Growth of The Trade and Industrial Unions
At the beginning of the 20th century the union movement was in disarray across Australia. Only a few tough craft unions had survived. The majority of workers were un-unionised. A variety of skilled organisers turned this around, and achieved remarkably high union membership density rates by 1914.
The threats of wild cat industrial action on a national level convinced the Federal Parliament to adopt a system of compulsory registration of unions, and compulsory arbitration in disputes. The Conciliation and Arbitration Act was assented to in 1904, and dictated the terrain of industrial relations conflicts and unionism until the 1990s.
In part this was caused by two new ideas of unionism: trade unionism and industrial unionism. Trade unionists sought to organise all people engaged in the same trade on job sites. Rather than simply organising the ditch diggers into one craft union and the dirt movers into another craft union, trade unionists sought to organise all people who moved earth into one union.
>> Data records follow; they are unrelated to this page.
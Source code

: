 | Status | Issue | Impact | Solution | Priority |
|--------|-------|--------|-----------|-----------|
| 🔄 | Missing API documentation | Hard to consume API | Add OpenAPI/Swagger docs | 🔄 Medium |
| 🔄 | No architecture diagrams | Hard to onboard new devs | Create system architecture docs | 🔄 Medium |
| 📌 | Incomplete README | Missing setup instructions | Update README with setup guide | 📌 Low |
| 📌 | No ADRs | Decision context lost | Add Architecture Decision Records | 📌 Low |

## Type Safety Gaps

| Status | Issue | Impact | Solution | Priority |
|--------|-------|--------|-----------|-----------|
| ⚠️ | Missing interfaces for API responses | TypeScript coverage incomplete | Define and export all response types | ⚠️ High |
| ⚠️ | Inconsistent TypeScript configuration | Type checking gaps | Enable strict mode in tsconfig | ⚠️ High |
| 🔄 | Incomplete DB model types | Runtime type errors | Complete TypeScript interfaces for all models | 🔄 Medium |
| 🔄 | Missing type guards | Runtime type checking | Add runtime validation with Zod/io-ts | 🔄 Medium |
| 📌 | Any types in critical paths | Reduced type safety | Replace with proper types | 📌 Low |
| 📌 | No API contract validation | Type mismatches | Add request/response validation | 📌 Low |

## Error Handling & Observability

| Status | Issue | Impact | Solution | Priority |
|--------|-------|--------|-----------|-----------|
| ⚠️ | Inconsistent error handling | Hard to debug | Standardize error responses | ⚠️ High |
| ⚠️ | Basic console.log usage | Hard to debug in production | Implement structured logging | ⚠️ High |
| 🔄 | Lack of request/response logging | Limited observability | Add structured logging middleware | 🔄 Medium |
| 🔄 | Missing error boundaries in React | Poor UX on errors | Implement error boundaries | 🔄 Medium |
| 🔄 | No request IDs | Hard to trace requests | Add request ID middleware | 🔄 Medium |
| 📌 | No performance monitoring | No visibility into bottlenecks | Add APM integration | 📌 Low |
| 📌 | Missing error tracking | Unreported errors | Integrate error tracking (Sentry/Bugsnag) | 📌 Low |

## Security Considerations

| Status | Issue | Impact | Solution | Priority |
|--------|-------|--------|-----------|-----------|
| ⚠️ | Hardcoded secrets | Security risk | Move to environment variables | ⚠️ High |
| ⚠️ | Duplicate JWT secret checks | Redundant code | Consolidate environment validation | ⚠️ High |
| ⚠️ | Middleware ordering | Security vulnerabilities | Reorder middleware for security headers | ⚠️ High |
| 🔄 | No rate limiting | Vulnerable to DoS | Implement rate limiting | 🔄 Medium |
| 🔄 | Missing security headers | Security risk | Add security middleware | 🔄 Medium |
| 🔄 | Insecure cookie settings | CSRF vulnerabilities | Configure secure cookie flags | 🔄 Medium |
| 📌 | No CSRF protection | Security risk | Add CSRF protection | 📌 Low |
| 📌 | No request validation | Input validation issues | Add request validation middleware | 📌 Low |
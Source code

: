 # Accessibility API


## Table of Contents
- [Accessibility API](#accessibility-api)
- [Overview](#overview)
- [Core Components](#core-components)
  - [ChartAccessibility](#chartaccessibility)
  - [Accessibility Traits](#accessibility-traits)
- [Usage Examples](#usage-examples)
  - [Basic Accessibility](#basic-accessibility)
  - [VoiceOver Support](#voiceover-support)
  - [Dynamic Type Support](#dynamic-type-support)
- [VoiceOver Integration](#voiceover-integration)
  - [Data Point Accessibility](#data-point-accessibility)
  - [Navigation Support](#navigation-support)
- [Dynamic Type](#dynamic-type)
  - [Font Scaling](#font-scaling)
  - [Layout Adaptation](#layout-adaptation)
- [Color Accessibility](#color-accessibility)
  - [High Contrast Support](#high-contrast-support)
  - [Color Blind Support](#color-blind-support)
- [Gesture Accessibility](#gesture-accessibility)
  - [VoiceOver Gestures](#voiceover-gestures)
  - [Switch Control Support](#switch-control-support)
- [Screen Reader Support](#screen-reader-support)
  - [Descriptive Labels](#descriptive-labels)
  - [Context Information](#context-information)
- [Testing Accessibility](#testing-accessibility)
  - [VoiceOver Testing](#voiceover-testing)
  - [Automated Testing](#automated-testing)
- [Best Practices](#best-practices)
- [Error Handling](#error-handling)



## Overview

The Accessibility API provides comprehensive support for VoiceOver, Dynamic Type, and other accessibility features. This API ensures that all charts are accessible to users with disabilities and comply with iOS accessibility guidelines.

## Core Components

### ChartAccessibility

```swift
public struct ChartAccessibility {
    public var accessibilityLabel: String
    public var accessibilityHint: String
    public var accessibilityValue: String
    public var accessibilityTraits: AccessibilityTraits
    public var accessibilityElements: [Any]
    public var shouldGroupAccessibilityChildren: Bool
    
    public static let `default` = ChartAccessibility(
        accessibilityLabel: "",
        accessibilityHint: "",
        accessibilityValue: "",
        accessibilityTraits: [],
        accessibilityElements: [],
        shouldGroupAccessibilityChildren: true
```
Industrial unionism went one step further, claiming that all workers on one worksite, diggers, plasterers, engine drivers, cleaners, caterers, engineers, accountants and clerks should belong to one union, as part of a "construction industry." Industrial unionists sought to organise all workers into One Big Union which could then conduct a strike across the entire society and peacefully usher in socialism. The 1912 Brisbane General Strike showed the combined power of the labour movement, effectively operating as an alternative social administration for five weeks, undermining the power of the conservative government.
At the time there was no real conflict or division between the trade and industrial union mentality. Many supporters of the ALP in the Trades and Labour Councils were radical, militant and supported socialism. Both ideas of unionism shared the idea of organising the unskilled to win against the bosses.